The Project

Various pathological conditions can arise during the first year of life of an infant, which calls for immediate detection and intervention, considering that parents cannot always identify the signs of pathology that specific movements and sounds of the baby imply. For instance, although seizures with intense convulsions can be easily identified, there are certain epileptic syndromes that are manifested only through specific body postures and face movements. Such subtle signs of epilepsy can be easily ignored by inexperienced observers. Furthermore, many pathological situations can occur during the infant night sleep and potentially harm the baby if not detected promptly: arrhythmias, vomiting, sudden infant death syndrome, breathing disorders and apnea, or epileptic and febrile convulsions.

Nevertheless, the imperative need for early detection of medical emergencies during infant night sleep should not cancel the significance of an unobtrusive and non-invasive detection system. Invasive devices and sensors could disrupt the extremely important for their development sleeping phases and degrade the quality of babies’ rest.

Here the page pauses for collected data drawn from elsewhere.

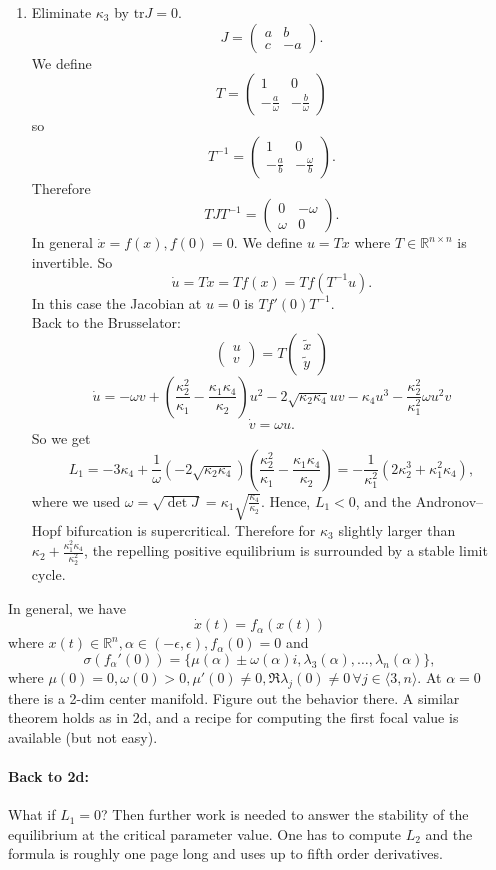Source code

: \documentclass{article}
\newcommand*{\R}{\mathbb{R}}
\newcommand*{\jbr}[1]{{\langle #1 \rangle}}
\newcommand*{\reci}[1]{{\frac{1}{#1}}}
\newcommand*{\tr}{\text{tr}}
\newcommand{\vectwo}[2]{\begin{pmatrix} #1\\#2\end{pmatrix}}
\newcommand*{\mattwo}[4]{\begin{pmatrix}
    #1&#2\\#3&#4
\end{pmatrix}}
\begin{document}
\begin{exam}[Brusselator]
\begin{enumerate}
        \item Eliminate $\kappa_3$ by $\tr J = 0$.
        $$J = \mattwo abc{-a}.$$
        We define
        $$T=\mattwo10{-\frac a\omega}{-\frac b\omega}$$
        so
        $$T^{-1} = \mattwo10{-\frac ab}{-\frac\omega b}.$$
        Therefore
        $$TJT^{-1} = \mattwo0{-\omega}\omega0.$$
        In general $\dot x = f(x), f(0)=0$. We define $u = Tx$ where $T \in \R^{n\times n}$ is invertible. So
        $$\dot u = T\dot x = Tf(x) = Tf(T^{-1}u).$$
        In this case the Jacobian at $u = 0$ is $Tf'(0)T^{-1}$.\\
        Back to the Brusselator:
        $$\vectwo uv = T\vectwo{\tilde{x}}{\tilde{y}}$$
        $$\dot u = -\omega v+\left(\frac{\kappa_2^2}{\kappa_1}-\frac{\kappa_1\kappa_4}{\kappa_2}\right)u^2-2\sqrt{\kappa_2\kappa_4}uv-\kappa_4u^3-\frac{\kappa_2^2}{\kappa_1^2}\omega u^2v$$
        $$\dot v = \omega u.$$
        So we get
        $$L_1 = -3\kappa_4+\reci\omega(-2\sqrt{\kappa_2\kappa_4})\left(\frac{\kappa_2^2}{\kappa_1}-\frac{\kappa_1\kappa_4}{\kappa_2}\right)=-\frac{1}{\kappa_1^2}(2\kappa_2^3+\kappa_1^2\kappa_4),$$ where we used
        $\omega = \sqrt{\det J}=\kappa_1\sqrt{\frac{\kappa_4}{\kappa_2}}$. Hence, $L_1<0$, and the Andronov--Hopf bifurcation is supercritical. Therefore for $\kappa_3$ slightly larger than $\kappa_2+\frac{\kappa_1^2\kappa_4}{\kappa_2^2}$, the repelling positive equilibrium is surrounded by a stable limit cycle.
    \end{enumerate}
\end{exam}
In general, we have
$$\dot x(t) = f_\alpha(x(t))$$
where $x(t) \in \R^n, \alpha \in (-\epsilon, \epsilon), f_\alpha(0)=0$ and
$$\sigma(f_\alpha'(0))=\{\mu(\alpha)\pm \omega(\alpha)i, \lambda_3(\alpha),\dots, \lambda_n(\alpha)\},$$
where $\mu(0)=0, \omega(0)>0, \mu'(0)\neq 0, \Re \lambda_j(0)\neq 0 \, \forall j \in \jbr{3,n}$. At $\alpha = 0$ there is a 2-dim center manifold. Figure out the behavior there. A similar theorem holds as in 2d, and a recipe for computing the first focal value is available (but not easy).

\paragraph{Back to 2d:}
What if $L_1 = 0$? Then further work is needed to answer the stability of the equilibrium at the critical parameter value. One has to compute $L_2$ and the formula is roughly one page long and uses up to fifth order derivatives.
\end{document}

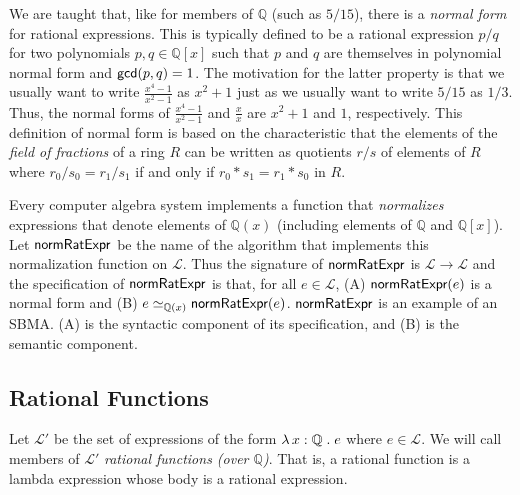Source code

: \documentclass[fleqn]{llncs}
\newcommand{\QQ}{\ensuremath{\mathbb{Q}}}
\newcommand{\NRE}{\ensuremath{\mname{normRatExpr}}}
\newcommand{\Lang}{\ensuremath{\mathcal{L}}}
\newcommand{\Langp}{\ensuremath{\mathcal{L}'}}
\begin{document}
We are taught that, like for members of $\QQ$ (such as $5/15$), there
is a \emph{normal form} for rational expressions. This is typically
defined to be a rational expression $p/q$ for two polynomials $p,q \in \QQ[x]$
such that $p$ and $q$ are themselves in polynomial normal form and
$\mbox{\sf gcd}(p,q) = 1$.  The motivation for the latter
property is that we usually want to write $\frac{x^4-1}{x^2-1}$ as
$x^2 + 1$ just as we usually want to write $5/15$ as $1/3$.  Thus, the
normal forms of $\frac{x^4-1}{x^2-1}$ and $\frac{x}{x}$ are $x^2 + 1$
and $1$, respectively.  This definition of normal form is based on the
characteristic that the elements of the \emph{field of fractions} of a
ring $R$ can be written as quotients $r/s$ of elements of $R$ where
$r_0/s_0 = r_1/s_1$ if and only if $r_0 * s_1 = r_1 * s_0$ in $R$.

Every computer algebra system implements a function that
\emph{normalizes} expressions that denote elements of $\QQ(x)$
(including elements of $\QQ$ and $\QQ[x]$).  
Let {\NRE} be the name of
the algorithm that implements this normalization function on $\Lang$.
Thus the signature of $\NRE$ is $\Lang \rightarrow \Lang$ and the
specification of $\NRE$ is that, for all $e \in \Lang$, (A) $\NRE(e)$
is a normal form and (B) $e \simeq_{\QQ(x)} \NRE(e)$.  $\NRE$ is an
example of an SBMA.  (A) is the syntactic component of its
specification, and (B) is the semantic component.

\subsection{Rational Functions}

Let $\Langp$ be the set of expressions of the form $\LambdaApp x : \QQ
\mdot e$ where $e \in \Lang$.  We will call members of $\Langp$
\emph{rational functions (over $\QQ$)}.  That is, a rational function
is a lambda expression whose body is a rational expression.
\end{document}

The main objective of the xVLESPIS project is the development of an integrated and non-invasive biosignal recording system from the baby’s cradle, that will identify suitable biomarkers for the detection of potentially hazardous pathological conditions. Technavio’s analysts forecast the global baby monitors market to grow at a CAGR of 10.92% during the period 2017-2021. Parents’ need for increased baby safety actually drives the evolution of this market. The proposed product is expected to be a significant addition to the current market, adding clinically meaningful alarming and recommendation capabilities, something that is currently missing from the baby monitor market.

The system to be developed by the team of xVLEPSIS will entangle diverse user-friendly electronic smart sensors, integrated under a ‘smart’ mattress, in combination with a high resolution baby monitor. In brief, the following biosignals will be recorded, analyzed and investigated for their applicability as biomarkers for certain pathologies:

• Video recording using a high resolution camera and audio recording using a microphone of high definition.
• Ballistocardiogram (BCG) recording, which is a technique for producing a graphical representation of repetitive motions of the human body arising from the sudden ejection of blood into the great vessels with each heart beat and it can be recorded using pressure sensors under the bed mat.
• Temperature and humidity detection using suitable sensors under the bed mat.

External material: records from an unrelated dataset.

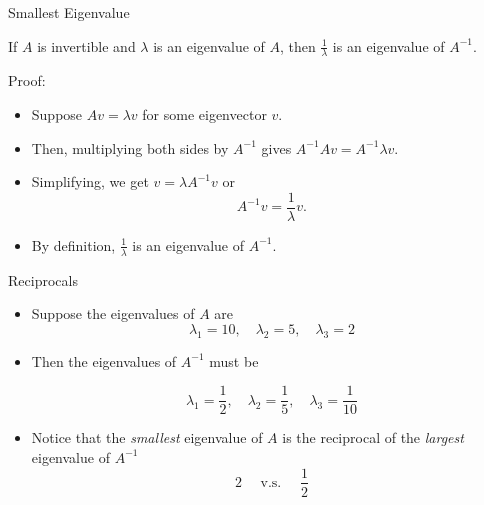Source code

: \documentclass[10pt]{beamer}
\begin{document}
\begin{frame}{Smallest Eigenvalue}

{
}
    \begin{theorem}
        If $A$ is invertible and $\lambda$ is an eigenvalue of $A$, then $\frac{1}{\lambda}$ is an eigenvalue of $A^{-1}$. 
    \end{theorem}
    Proof: 
    \begin{itemize}
        \item Suppose \( A v = \lambda v \) for some eigenvector \( v \).
        \item Then, multiplying both sides by \( A^{-1} \) gives \( A^{-1} A v = A^{-1} \lambda v \).
        \item Simplifying, we get \( v = \lambda A^{-1} v \) or 
            $$ A^{-1} v = \frac{1}{\lambda} v. $$
        \item By definition, \( \frac{1}{\lambda} \) is an eigenvalue of \( A^{-1} \).
    \end{itemize}
\end{frame}


\begin{frame}{Reciprocals}

\begin{itemize}
    \item Suppose the eigenvalues of $A$ are
    $$
    \lambda_1 = 10,\quad  \lambda_2 = 5,\quad  \lambda_3 = 2
    $$
    
    \item Then the eigenvalues of $A^{-1}$ must be 

    $$
    \lambda_1 = \frac{1}{2},\quad  \lambda_2 = \frac{1}{5},\quad  \lambda_3 = \frac{1}{10}
    $$
    
    \item<2> Notice that the \textit{smallest} eigenvalue of $A$ is the reciprocal of the \textit{largest} eigenvalue of $A^{-1}$
    $$
    2 \quad \text{ v.s. } \quad \frac{1}{2}
    $$
\end{itemize}

\end{frame}
\end{document}
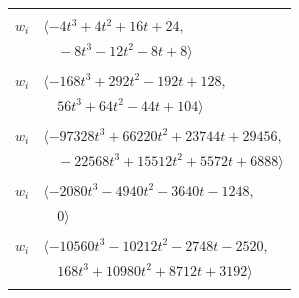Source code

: \documentclass[11pt]{article}
\begin{document}
\begin{longtable}{@{}ll@{}}
\addlinespace[2pt]
\multicolumn{2}{@{}p{0.97\textwidth}@{}}{$i=22$, $D_i=2$, $\rho_{ij}$: $27{:}2, \allowbreak 36{:}1, \allowbreak 37{:}1, \allowbreak 42{:}1, \allowbreak 61{:}1, \allowbreak 70{:}1$}\\
$w_i$ & $\langle -4t^{3}+4t^{2}+16t+24,$\\
 & $\quad -8t^{3}-12t^{2}-8t+8\rangle$\\
\addlinespace[2pt]
\multicolumn{2}{@{}p{0.97\textwidth}@{}}{$i=23$, $D_i=2$, $\rho_{ij}$: $1{:}2, \allowbreak 12{:}2, \allowbreak 13{:}2, \allowbreak 26{:}2, \allowbreak 27{:}1, \allowbreak 34{:}2, \allowbreak 36{:}1, \allowbreak 40{:}1, \allowbreak 46{:}1, \allowbreak 49{:}1$}\\
$w_i$ & $\langle -168t^{3}+292t^{2}-192t+128,$\\
 & $\quad 56t^{3}+64t^{2}-44t+104\rangle$\\
\addlinespace[2pt]
\multicolumn{2}{@{}p{0.97\textwidth}@{}}{$i=24$, $D_i=8$, $\rho_{ij}$: $0{:}2, \allowbreak 5{:}1, \allowbreak 13{:}1, \allowbreak 15{:}2, \allowbreak 26{:}2, \allowbreak 30{:}2, \allowbreak 31{:}2, \allowbreak 39{:}1, \allowbreak 43{:}1, \allowbreak 45{:}2, \allowbreak 48{:}2, \allowbreak 72{:}2$}\\
$w_i$ & $\langle -97328t^{3}+66220t^{2}+23744t+29456,$\\
 & $\quad -22568t^{3}+15512t^{2}+5572t+6888\rangle$\\
\addlinespace[2pt]
\multicolumn{2}{@{}p{0.97\textwidth}@{}}{$i=25$, $D_i=8$, $\rho_{ij}$: $6{:}2, \allowbreak 10{:}1, \allowbreak 29{:}2, \allowbreak 30{:}2, \allowbreak 34{:}2, \allowbreak 35{:}2, \allowbreak 39{:}2, \allowbreak 42{:}2, \allowbreak 49{:}2, \allowbreak 69{:}1$}\\
$w_i$ & $\langle -2080t^{3}-4940t^{2}-3640t-1248,$\\
 & $\quad 0\rangle$\\
\addlinespace[2pt]
\multicolumn{2}{@{}p{0.97\textwidth}@{}}{$i=26$, $D_i=8$, $\rho_{ij}$: $23{:}1, \allowbreak 24{:}1, \allowbreak 30{:}2, \allowbreak 33{:}1, \allowbreak 37{:}2, \allowbreak 42{:}1, \allowbreak 44{:}2, \allowbreak 45{:}1, \allowbreak 55{:}2, \allowbreak 56{:}2, \allowbreak 57{:}2, \allowbreak 62{:}1$}\\
$w_i$ & $\langle -10560t^{3}-10212t^{2}-2748t-2520,$\\
 & $\quad 168t^{3}+10980t^{2}+8712t+3192\rangle$\\
\addlinespace[2pt]
\multicolumn{2}{@{}p{0.97\textwidth}@{}}{$i=27$, $D_i=8$, $\rho_{ij}$: $3{:}2, \allowbreak 22{:}1, \allowbreak 23{:}2, \allowbreak 38{:}1, \allowbreak 45{:}1, \allowbreak 66{:}2, \allowbreak 70{:}2$}\\

\end{longtable}
\end{document}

The development of an intelligent system that will detect potentially hazardous pathological conditions, with the use of sophisticated machine learning techniques will lead to:

1. a mobile or smart watch based notification system, that will alert the parents in the case of emergency, and
2. the continuous biosignal recording, throughout the infant night sleep. The recorded data could be sent to the doctor or the hospital, in the case an abnormality is detected, or they could be evaluated by the doctor during regular infant examination, in the case nothing critical is detected. Therefore, the pediatrician will be able to examine and evaluate all the available medical data and detect any incidents that may have occurred at night and have not been perceived by the parents.

Many advantages arise from the development of a low cost product with all the aforementioned features:

• Continuous recording of high definition video and audio will allow for a more effective monitoring of the infant, whereas the pathological situations detection system will lead to the discovery of incidents that would otherwise remain unnoticed.
• The proposed non-invasive monitoring system will aid the diagnosis and proper treatment of medical disorders that can occur while the parents are not present, e.g. febrile convulsions, epileptic seizures or apnea.
• The pediatricians always face the challenge to evaluate medical incidents solely based on the information that parents provide, which is not objective and accurate, especially during the first year of life of the infants. The proposed integrated system offers the medical professionals in charge the opportunity to assess those incidents based on detailed recorded biosignals and, thus, form a better opinion on the diagnosis.
• The use of innovative machine learning algorithms performed on the multimodal medical signals will significantly aid the detection of new quantitative biomarkers of the relevant diseases.
• The medical database that will be implemented will significantly contribute to the research and study of such early childhood disorders.